In 3Q 2015, Storebrand's estimated remaining direct result contribution for longevity reserve strengthening was NOK 1.4bn for the period 4Q 2015-2020. Storebrand has decided to charge the entire remaining contribution to the 4Q 2015 result. This represents a NOK 1.2bn deviation for the quarter compared with earlier estimates. The accelerated reserve strengthening is merely an accrual effect, and does not represent a change in the estimated total direct result contribution. During 2015, 776 NOK million has been used from the Risk Equalization Fund to strengthen reserves. Increased estimate certainty implies that Storebrand considers its direct result contribution for longevity reserve strengthening to be completed.

Valuation of insurance liabilities adapted to Solvency II
In 4Q 2015, Storebrand has decided to change the interest rate curve used for discounting of liabilities in its Swedish subsidiary SPP to one similar to the interest rate curve used in the pan-European Solvency II regulation. The expected negative accounting effect of the changed interest rate curve, combined with other assumption changes, is approximately NOK 300m. The change better adapts risk management to the Solvency II regulation, and will strengthen the company's Solvency II position. It is expected that indexation fees will not be recognized in the coming years as a result of the changed interest rate curve.

Restructuring costs for staff reductions

The 4Q 2015 result is charged with restructuring costs of NOK 100m caused by previously announced staff reductions in Norway and Sweden.

Weak disability results in Insurance

Weak disability results will have a negative effect on earnings of about NOK 100m due to reserve strengthening.

Tax realization of Storebrand Eiendom Holding AS

Storebrand has reduced its real estate exposure in client portfolios in recent years. To streamline operations and improve risk management on the remaining property exposure, Storebrand Eiendom Holding AS has been dissolved. The taxable loss from the dissolution of the company causes, in isolation, a tax income of NOK 1.7bn for Storebrand Livsforsikring AS in 4Q 2015.
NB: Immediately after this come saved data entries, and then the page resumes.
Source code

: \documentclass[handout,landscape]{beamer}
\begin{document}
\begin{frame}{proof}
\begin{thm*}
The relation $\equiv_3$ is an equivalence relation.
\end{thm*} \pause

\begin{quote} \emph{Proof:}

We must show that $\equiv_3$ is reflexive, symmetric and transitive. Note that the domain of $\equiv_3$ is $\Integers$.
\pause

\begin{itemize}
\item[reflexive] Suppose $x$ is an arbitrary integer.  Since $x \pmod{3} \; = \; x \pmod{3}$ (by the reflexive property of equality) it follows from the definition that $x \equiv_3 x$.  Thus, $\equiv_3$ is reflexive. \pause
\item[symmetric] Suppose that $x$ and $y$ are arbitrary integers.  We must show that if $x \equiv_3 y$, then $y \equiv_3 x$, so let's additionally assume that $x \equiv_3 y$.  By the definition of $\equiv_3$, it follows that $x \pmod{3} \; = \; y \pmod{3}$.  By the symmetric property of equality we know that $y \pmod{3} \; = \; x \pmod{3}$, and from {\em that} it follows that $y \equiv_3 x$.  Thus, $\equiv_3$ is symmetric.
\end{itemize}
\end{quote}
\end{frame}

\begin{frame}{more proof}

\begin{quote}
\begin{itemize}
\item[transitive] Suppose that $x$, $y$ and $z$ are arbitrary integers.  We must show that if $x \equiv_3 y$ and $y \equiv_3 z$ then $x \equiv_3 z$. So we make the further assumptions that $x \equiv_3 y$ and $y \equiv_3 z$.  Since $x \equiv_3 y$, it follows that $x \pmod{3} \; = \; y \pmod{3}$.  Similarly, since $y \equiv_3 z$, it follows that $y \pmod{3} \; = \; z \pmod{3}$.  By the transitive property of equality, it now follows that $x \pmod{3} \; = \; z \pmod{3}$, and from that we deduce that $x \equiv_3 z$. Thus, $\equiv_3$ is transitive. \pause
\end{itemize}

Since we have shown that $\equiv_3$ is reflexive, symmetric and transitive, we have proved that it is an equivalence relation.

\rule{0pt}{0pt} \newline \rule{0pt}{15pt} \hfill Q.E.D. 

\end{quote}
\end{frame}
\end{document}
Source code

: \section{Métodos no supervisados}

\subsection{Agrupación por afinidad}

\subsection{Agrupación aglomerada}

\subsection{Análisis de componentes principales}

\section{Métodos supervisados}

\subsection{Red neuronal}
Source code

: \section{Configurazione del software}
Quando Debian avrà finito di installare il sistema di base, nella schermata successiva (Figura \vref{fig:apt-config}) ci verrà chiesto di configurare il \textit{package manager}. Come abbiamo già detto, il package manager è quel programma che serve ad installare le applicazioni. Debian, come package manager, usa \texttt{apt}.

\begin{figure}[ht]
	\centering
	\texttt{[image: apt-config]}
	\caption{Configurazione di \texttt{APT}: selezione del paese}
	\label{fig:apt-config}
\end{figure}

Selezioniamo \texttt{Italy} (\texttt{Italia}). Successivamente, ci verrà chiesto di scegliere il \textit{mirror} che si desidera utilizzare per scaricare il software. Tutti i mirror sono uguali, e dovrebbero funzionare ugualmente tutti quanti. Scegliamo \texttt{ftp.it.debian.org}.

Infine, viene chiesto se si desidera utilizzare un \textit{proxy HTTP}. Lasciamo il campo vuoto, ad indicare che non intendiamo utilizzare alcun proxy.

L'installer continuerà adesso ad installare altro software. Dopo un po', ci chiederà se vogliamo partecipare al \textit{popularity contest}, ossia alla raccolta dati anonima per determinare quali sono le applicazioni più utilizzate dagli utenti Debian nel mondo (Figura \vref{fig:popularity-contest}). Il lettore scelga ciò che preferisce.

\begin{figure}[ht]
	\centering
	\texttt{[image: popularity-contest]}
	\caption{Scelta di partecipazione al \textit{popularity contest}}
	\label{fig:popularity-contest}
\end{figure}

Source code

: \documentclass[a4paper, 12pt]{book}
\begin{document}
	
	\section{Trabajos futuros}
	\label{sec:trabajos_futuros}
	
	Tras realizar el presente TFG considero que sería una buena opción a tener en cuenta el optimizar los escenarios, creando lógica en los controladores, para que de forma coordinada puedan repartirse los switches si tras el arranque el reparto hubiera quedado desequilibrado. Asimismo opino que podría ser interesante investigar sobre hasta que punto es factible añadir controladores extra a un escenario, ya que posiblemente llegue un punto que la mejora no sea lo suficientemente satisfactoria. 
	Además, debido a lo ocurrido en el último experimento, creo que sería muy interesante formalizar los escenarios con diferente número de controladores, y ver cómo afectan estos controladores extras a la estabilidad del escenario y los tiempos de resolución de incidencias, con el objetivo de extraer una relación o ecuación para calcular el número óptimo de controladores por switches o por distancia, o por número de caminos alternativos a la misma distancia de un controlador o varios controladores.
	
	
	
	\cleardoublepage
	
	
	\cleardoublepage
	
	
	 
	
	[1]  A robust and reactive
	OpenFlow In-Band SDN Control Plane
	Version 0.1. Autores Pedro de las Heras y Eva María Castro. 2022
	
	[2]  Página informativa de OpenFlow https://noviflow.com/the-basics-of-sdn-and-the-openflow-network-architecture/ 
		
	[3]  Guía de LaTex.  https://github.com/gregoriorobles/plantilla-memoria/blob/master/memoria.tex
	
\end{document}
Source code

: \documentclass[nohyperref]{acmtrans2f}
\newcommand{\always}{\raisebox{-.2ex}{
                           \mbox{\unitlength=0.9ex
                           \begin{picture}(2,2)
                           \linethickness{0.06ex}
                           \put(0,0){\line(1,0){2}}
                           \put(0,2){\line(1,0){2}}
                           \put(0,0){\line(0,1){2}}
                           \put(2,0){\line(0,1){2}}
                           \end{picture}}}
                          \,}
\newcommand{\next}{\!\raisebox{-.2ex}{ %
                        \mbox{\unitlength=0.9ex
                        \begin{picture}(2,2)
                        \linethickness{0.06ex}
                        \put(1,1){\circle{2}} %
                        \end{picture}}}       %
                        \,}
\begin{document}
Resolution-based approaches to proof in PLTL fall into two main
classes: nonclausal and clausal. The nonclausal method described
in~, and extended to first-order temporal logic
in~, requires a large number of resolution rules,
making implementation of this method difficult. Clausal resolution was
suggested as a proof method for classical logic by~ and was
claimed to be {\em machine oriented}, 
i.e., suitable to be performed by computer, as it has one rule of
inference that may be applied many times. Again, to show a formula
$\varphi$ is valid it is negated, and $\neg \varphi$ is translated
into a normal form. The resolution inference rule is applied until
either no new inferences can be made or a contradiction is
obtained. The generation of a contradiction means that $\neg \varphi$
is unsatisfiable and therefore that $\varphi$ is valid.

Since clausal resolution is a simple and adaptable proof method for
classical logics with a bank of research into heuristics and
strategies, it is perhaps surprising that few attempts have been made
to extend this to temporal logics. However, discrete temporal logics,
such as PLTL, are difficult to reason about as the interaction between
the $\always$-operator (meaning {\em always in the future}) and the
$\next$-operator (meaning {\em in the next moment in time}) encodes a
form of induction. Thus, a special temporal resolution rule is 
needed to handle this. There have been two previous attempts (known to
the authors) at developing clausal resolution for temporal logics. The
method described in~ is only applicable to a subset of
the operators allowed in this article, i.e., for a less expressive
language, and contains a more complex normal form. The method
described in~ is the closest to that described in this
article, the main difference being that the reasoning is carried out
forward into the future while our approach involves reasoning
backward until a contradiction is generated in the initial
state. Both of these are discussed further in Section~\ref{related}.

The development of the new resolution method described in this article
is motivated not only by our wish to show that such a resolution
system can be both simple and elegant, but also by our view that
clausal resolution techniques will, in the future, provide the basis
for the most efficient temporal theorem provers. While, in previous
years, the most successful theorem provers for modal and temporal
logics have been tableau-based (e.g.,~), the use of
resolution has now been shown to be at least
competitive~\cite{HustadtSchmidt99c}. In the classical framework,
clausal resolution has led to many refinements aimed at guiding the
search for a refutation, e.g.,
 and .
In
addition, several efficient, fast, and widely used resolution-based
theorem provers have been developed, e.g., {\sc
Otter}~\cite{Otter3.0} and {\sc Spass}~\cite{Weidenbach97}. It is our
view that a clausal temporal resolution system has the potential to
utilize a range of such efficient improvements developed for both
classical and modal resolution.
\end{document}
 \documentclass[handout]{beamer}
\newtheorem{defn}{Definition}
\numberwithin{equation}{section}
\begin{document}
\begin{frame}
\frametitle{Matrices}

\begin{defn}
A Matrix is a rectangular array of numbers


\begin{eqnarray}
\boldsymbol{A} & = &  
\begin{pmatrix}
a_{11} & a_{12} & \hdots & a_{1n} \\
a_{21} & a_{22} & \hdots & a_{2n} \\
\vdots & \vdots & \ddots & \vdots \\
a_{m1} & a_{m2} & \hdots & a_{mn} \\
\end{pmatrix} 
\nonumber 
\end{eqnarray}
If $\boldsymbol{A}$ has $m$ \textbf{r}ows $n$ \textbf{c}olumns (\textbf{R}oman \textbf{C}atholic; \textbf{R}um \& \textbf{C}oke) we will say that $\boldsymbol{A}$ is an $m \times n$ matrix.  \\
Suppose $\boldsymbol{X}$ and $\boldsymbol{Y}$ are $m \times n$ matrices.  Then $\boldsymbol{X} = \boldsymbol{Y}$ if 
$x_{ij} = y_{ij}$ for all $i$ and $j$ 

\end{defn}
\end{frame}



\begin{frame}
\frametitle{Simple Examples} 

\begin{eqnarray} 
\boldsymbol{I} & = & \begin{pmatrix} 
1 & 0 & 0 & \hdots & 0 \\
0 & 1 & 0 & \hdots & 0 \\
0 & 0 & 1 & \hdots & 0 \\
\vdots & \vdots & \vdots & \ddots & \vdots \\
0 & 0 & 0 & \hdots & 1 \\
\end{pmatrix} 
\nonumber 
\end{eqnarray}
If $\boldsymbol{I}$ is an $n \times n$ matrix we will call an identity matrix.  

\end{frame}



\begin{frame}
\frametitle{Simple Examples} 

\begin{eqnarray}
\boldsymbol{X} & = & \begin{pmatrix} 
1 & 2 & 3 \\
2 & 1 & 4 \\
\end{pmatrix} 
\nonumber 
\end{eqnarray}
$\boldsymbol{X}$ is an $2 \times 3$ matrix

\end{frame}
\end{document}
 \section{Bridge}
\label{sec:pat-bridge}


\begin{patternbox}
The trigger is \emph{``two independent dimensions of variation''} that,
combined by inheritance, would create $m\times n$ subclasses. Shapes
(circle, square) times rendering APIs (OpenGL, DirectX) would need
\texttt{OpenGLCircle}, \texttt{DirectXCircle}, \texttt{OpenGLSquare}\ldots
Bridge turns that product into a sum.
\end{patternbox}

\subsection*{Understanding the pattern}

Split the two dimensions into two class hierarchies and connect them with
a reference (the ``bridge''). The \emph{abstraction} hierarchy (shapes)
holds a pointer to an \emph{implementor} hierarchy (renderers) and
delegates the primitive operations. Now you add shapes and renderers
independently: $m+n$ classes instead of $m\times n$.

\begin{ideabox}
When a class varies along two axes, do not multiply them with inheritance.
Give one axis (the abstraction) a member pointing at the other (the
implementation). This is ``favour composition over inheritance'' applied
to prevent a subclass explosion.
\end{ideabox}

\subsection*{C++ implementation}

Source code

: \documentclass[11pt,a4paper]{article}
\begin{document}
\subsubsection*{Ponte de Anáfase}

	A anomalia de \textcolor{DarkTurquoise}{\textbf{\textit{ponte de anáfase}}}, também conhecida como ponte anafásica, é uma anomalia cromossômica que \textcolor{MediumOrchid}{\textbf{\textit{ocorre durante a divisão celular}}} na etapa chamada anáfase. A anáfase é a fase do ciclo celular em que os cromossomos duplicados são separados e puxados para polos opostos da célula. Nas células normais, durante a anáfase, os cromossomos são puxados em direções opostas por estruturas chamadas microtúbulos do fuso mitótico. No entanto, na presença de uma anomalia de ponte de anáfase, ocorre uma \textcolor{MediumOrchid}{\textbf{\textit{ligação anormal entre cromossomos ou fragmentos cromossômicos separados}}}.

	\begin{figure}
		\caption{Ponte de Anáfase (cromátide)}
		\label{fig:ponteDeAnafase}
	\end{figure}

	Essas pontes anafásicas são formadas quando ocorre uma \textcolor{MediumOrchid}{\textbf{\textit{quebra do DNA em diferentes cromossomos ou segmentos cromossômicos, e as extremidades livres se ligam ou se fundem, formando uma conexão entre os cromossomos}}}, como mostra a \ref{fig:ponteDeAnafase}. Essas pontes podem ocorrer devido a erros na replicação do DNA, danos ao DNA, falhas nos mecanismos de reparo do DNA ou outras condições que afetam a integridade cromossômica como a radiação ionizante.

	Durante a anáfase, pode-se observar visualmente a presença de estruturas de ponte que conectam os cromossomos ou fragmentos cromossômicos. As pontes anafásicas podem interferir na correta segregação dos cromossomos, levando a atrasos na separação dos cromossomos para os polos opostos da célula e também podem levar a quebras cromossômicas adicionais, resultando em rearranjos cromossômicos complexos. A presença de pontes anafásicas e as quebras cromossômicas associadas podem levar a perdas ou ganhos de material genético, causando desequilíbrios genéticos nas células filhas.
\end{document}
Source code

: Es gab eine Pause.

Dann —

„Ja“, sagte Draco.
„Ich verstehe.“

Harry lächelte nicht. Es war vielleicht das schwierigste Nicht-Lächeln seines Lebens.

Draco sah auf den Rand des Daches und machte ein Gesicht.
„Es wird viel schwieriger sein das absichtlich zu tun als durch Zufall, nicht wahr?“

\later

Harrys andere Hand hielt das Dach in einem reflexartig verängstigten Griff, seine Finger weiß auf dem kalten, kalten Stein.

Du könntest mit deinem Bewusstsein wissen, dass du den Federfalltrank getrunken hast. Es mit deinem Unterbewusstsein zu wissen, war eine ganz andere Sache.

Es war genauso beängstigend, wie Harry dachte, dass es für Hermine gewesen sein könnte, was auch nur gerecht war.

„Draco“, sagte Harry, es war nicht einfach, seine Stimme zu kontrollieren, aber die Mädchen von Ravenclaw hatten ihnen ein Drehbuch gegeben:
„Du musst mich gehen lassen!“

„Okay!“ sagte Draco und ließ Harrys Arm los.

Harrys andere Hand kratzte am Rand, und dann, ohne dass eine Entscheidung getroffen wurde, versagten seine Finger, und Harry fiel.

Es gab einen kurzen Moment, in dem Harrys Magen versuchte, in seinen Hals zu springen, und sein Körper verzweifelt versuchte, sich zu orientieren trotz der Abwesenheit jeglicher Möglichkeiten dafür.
Please see the attached table for details on the accounting effects. Storebrand will provide further comments on the presentation of 4Q 2015 results on 17 February 2016.

Lysaker 28. January 2016


Kjetil Ramberg Krøkje, Head of Investor Relations. T: +47 934 12 155

Storebrand's ambition is to be the best provider of saving for pensions. Storebrand will deliver sustainable solutions adapted to the customer's individual situation, so that each person receives a better pension in a more sustainable world. Storebrand has about 40.000 corporate customers and 1.9 million individual customers, and is headquartered in Lysaker outside of Oslo, Norway. Storebrand manages more than NOK 560 bn and is Norway's largest asset manager. We work hard to reach our vision: Recommended by our customers. Storebrand (STB) is listed on Oslo Stock Exchange and a member of Dow Jones Sustainability Index since 1999.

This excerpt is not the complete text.